Unlike the mandatory terms of subsections (a)-(f), pertaining to the set of personnel files maintained by the director of the civil-service commission, the terms of subsection (g) are permissive. Subsection (g) authorizes but does not require City fire and police departments to maintain for their use a separate and independent personnel file on a police officer or fire fighter. The remaining sentences of subsection (g) regulate the keeping of these files. To accommodate and preserve the legislative policy decision mentioned above, the director’s exclusive power to make disclosure decisions under the Act, and the adjudicatory process established for making such decisions, subsection (g) declares: (1) “the department may not release any information contained in the department file to any agency or person requesting information relating to a fire fighter or police officer”; instead (2) “[t]he department shall refer to the director [of the civil-service commission] or the director’s desig-nee a person or agency that requests information that is maintained in the fire fighter’s or police officer’s personnel file.” (emphasis added).

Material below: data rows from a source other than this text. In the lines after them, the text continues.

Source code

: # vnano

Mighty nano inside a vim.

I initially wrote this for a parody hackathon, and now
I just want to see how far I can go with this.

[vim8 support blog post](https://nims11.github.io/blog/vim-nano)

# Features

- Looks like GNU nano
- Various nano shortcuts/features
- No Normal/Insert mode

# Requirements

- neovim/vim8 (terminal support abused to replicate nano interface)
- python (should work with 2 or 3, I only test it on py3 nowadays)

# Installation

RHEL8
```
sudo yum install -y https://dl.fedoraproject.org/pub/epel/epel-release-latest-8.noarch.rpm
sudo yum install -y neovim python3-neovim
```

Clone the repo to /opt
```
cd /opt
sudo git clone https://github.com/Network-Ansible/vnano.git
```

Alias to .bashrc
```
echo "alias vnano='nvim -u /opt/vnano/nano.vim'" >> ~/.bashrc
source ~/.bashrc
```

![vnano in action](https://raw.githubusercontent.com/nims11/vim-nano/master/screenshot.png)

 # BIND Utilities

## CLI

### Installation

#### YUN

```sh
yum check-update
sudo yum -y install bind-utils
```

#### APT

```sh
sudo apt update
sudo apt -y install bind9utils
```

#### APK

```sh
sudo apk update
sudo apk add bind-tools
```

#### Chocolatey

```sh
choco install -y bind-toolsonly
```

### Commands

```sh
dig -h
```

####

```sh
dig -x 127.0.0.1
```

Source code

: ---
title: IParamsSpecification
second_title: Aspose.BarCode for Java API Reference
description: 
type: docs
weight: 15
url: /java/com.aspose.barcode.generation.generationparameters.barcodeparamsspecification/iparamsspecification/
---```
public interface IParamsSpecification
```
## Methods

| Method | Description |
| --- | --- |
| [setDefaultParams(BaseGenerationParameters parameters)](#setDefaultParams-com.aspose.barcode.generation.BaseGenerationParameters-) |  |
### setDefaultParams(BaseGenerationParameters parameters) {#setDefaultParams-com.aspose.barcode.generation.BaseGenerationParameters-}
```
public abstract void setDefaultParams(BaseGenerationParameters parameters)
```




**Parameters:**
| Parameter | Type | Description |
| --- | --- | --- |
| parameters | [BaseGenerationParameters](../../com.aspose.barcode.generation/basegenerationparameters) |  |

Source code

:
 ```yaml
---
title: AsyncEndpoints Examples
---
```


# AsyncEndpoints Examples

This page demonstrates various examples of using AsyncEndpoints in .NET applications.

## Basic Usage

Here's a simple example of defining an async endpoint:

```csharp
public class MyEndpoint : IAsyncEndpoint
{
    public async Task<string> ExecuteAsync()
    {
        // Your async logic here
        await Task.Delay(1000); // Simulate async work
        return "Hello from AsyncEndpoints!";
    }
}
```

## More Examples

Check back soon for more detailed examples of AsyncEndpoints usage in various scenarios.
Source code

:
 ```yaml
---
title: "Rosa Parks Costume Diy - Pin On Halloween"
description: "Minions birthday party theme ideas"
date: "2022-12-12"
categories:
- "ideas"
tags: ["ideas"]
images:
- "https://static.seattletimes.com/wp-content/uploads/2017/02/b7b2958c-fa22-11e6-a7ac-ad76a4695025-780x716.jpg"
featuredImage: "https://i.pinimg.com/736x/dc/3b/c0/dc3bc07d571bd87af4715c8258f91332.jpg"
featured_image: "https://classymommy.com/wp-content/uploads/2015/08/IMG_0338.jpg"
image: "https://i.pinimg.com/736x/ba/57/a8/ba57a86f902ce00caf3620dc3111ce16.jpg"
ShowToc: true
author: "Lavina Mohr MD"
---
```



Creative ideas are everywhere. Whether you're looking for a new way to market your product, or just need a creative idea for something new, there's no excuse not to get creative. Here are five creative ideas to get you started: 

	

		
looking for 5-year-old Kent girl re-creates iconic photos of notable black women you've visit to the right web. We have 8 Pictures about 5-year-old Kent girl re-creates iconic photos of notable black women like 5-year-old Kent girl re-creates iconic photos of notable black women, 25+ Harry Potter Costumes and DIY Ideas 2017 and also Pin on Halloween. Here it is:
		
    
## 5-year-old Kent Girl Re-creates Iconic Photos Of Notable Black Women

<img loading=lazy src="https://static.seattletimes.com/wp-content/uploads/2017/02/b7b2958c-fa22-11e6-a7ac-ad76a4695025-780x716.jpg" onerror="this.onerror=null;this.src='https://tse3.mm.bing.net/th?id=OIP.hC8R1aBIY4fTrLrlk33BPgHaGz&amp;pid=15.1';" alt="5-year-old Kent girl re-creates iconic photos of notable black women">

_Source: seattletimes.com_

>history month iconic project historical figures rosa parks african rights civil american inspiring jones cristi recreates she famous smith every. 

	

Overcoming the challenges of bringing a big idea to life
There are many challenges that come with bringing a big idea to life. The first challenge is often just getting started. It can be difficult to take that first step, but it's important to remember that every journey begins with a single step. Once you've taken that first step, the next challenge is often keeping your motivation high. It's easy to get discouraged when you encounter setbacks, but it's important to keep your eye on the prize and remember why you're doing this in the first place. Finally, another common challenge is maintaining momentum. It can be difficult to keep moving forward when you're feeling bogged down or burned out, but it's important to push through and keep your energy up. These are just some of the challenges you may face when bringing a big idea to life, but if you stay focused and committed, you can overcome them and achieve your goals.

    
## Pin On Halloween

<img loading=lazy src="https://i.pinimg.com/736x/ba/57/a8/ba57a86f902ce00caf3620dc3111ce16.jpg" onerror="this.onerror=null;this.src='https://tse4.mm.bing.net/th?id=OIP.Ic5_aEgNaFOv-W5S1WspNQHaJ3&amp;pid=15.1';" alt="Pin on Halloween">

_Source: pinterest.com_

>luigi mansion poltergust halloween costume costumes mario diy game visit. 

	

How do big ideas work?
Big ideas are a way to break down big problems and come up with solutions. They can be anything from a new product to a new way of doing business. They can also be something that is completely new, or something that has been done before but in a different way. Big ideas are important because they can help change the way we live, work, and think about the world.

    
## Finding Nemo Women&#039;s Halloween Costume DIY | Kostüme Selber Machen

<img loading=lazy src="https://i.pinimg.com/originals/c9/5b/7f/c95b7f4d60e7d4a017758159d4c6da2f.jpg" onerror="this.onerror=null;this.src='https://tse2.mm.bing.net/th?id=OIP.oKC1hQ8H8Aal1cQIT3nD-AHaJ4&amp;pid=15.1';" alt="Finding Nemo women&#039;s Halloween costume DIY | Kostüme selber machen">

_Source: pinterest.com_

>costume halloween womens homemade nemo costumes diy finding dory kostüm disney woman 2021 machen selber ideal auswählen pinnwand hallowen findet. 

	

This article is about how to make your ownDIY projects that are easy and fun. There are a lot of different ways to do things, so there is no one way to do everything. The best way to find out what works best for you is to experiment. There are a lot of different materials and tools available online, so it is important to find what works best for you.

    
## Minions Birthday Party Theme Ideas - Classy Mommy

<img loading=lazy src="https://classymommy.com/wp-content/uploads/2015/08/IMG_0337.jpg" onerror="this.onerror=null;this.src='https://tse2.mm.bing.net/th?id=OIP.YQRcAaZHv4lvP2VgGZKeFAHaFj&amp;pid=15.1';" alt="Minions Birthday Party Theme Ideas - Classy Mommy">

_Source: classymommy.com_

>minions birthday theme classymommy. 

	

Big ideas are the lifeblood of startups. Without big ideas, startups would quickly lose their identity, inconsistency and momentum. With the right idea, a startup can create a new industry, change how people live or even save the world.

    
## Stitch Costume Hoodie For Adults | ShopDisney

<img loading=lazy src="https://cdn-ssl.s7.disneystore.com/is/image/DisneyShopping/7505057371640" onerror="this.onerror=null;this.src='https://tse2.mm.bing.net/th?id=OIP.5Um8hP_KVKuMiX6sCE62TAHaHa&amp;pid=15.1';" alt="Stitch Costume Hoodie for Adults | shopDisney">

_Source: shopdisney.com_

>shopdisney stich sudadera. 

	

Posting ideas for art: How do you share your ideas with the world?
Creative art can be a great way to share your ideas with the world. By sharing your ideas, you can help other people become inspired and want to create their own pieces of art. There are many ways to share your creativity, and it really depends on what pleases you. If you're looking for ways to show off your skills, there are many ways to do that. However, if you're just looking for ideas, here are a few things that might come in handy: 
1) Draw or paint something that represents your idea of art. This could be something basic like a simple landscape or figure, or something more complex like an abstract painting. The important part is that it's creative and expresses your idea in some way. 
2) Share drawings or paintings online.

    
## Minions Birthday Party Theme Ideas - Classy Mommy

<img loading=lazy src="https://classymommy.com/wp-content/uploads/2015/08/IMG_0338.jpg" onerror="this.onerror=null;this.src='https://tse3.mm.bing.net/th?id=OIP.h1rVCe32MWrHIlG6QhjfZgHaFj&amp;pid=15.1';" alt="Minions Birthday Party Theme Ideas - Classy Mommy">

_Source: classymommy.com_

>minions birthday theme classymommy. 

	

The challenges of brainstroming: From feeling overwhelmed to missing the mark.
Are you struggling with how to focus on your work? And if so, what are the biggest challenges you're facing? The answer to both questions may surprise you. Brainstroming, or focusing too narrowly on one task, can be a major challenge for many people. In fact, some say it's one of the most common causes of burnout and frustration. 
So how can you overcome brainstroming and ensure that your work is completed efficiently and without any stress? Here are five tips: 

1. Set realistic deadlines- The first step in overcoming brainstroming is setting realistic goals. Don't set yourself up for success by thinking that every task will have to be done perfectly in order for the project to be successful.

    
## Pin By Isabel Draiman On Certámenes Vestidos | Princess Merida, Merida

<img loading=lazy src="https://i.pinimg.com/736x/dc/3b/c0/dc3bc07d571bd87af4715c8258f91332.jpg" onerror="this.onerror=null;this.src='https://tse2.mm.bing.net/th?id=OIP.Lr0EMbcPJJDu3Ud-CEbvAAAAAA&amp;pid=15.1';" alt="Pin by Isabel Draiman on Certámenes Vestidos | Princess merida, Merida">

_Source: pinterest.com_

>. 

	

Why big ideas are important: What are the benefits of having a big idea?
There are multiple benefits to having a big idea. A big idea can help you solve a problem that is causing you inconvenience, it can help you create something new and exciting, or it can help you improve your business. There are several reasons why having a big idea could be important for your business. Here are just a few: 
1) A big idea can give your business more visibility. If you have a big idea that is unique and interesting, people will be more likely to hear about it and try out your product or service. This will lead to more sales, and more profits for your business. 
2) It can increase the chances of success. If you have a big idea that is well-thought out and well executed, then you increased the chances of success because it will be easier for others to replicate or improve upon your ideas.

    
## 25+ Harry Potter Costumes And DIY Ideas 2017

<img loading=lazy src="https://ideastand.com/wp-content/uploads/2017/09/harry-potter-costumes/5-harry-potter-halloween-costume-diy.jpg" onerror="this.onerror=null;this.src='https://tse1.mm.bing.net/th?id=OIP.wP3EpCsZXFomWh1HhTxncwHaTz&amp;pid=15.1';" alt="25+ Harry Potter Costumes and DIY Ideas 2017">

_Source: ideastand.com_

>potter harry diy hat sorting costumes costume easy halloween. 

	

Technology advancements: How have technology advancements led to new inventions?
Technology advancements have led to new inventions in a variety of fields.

All parts of section 143.089 are quite obviously designed to work in harmony with each other and in harmony with the disclosure provisions of the Act under the general legislative policy that allegations of misconduct made against a police officer shall not be subject to compelled disclosure under the Act unless they have been substantiated and resulted in disciplinary action.

DISCUSSION AND HOLDINGS

The basic facts are undisputed. The police department declined to disclose the material in the personnel files it maintains and referred the intervenors to the director of the City civil-service commission. This gave rise to the present lawsuit.

The basic question of law is, of course, the proper construction of subsection (g) of section 143.089.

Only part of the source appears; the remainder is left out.